* What this task involves *
Which lines below fall between the one containing "- 이때 중간중간 생긴" and the one containing "막상 10mb짜리 프로세스가"? Repeat them exactly, counting both of those lines, and add nothing else.

* Data for this exercise *
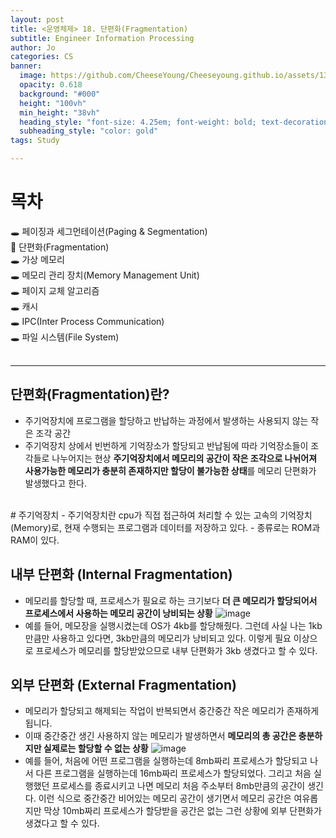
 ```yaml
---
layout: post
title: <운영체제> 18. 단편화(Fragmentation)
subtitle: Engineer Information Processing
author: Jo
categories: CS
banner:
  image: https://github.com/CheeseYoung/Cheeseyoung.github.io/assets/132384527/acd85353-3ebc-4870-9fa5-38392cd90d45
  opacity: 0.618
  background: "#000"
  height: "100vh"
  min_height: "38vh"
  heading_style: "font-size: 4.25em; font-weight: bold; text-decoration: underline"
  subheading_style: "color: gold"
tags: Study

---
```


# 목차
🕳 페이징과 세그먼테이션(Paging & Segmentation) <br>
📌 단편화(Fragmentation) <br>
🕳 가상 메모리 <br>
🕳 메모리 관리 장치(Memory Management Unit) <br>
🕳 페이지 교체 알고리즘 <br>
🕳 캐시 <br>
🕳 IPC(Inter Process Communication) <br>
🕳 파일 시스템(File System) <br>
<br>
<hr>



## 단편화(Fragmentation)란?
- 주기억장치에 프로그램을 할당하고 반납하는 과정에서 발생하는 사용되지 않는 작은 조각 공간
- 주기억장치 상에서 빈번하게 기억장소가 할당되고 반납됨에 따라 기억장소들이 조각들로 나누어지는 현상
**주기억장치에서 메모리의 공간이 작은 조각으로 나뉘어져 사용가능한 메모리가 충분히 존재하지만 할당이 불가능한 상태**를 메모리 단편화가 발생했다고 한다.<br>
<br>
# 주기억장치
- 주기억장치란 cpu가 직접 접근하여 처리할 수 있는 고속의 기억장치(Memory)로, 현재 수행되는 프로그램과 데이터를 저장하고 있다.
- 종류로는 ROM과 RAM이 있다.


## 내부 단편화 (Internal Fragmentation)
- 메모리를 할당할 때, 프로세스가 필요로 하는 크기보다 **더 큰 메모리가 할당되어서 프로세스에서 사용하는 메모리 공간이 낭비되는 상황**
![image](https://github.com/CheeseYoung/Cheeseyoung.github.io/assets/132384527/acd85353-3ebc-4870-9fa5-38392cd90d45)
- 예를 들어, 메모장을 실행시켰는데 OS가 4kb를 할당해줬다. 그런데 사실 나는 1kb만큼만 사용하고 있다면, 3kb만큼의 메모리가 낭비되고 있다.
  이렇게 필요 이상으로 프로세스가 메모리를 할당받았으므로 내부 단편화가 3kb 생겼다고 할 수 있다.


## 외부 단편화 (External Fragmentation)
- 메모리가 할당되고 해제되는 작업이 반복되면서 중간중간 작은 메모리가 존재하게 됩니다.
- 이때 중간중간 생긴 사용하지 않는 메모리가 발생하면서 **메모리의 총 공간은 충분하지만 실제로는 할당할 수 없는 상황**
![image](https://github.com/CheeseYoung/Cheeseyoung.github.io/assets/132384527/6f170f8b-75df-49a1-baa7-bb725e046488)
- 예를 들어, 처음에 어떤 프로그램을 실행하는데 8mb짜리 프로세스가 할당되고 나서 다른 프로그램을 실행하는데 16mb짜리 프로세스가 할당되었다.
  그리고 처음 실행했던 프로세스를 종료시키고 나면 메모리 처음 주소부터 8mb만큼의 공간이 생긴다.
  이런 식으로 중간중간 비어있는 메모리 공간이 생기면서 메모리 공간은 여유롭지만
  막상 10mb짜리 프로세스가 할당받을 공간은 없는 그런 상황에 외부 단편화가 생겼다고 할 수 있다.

---

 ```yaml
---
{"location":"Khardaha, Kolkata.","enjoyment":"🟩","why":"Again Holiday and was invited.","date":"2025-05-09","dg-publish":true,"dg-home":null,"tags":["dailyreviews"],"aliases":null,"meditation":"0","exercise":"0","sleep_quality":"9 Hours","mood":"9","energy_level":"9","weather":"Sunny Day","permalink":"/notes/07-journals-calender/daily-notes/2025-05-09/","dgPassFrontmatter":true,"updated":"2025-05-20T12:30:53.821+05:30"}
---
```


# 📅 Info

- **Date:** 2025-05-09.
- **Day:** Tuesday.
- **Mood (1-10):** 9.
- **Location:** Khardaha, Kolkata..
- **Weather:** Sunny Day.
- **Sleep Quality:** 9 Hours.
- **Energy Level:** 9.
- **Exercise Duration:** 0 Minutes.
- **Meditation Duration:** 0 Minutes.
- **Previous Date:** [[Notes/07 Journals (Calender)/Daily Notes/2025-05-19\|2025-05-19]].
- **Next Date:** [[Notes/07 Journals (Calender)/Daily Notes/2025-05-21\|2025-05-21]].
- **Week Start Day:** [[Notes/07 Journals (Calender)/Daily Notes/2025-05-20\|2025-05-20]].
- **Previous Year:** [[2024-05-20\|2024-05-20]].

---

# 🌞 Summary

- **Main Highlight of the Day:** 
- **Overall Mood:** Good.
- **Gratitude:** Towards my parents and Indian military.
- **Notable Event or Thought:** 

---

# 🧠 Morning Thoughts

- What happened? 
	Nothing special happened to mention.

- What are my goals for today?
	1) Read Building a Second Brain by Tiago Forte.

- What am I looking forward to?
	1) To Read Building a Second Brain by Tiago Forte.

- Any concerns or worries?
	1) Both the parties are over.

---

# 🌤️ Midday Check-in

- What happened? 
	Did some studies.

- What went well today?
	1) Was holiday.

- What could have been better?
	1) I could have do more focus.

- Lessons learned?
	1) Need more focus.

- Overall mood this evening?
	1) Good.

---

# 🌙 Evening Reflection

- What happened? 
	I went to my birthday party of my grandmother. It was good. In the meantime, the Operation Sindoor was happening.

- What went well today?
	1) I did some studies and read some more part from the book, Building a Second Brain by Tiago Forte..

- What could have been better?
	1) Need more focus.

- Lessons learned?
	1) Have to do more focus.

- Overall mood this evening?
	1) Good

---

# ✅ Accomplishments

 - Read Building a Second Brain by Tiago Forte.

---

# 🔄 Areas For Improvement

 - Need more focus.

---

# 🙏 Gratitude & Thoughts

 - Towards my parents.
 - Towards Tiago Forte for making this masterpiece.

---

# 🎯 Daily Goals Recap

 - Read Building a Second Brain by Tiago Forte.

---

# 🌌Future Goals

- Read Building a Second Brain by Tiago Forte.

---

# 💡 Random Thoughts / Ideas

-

* * *

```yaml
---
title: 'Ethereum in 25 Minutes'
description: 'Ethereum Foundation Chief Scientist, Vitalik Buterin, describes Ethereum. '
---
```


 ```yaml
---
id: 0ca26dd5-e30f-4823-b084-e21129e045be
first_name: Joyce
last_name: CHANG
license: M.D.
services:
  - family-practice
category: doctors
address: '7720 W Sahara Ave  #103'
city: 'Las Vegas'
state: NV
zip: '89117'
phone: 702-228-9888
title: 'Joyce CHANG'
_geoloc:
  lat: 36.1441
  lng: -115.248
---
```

* Response area *
- 이때 중간중간 생긴 사용하지 않는 메모리가 발생하면서 **메모리의 총 공간은 충분하지만 실제로는 할당할 수 없는 상황**
![image](https://github.com/CheeseYoung/Cheeseyoung.github.io/assets/132384527/6f170f8b-75df-49a1-baa7-bb725e046488)
- 예를 들어, 처음에 어떤 프로그램을 실행하는데 8mb짜리 프로세스가 할당되고 나서 다른 프로그램을 실행하는데 16mb짜리 프로세스가 할당되었다.
  그리고 처음 실행했던 프로세스를 종료시키고 나면 메모리 처음 주소부터 8mb만큼의 공간이 생긴다.
  이런 식으로 중간중간 비어있는 메모리 공간이 생기면서 메모리 공간은 여유롭지만
  막상 10mb짜리 프로세스가 할당받을 공간은 없는 그런 상황에 외부 단편화가 생겼다고 할 수 있다.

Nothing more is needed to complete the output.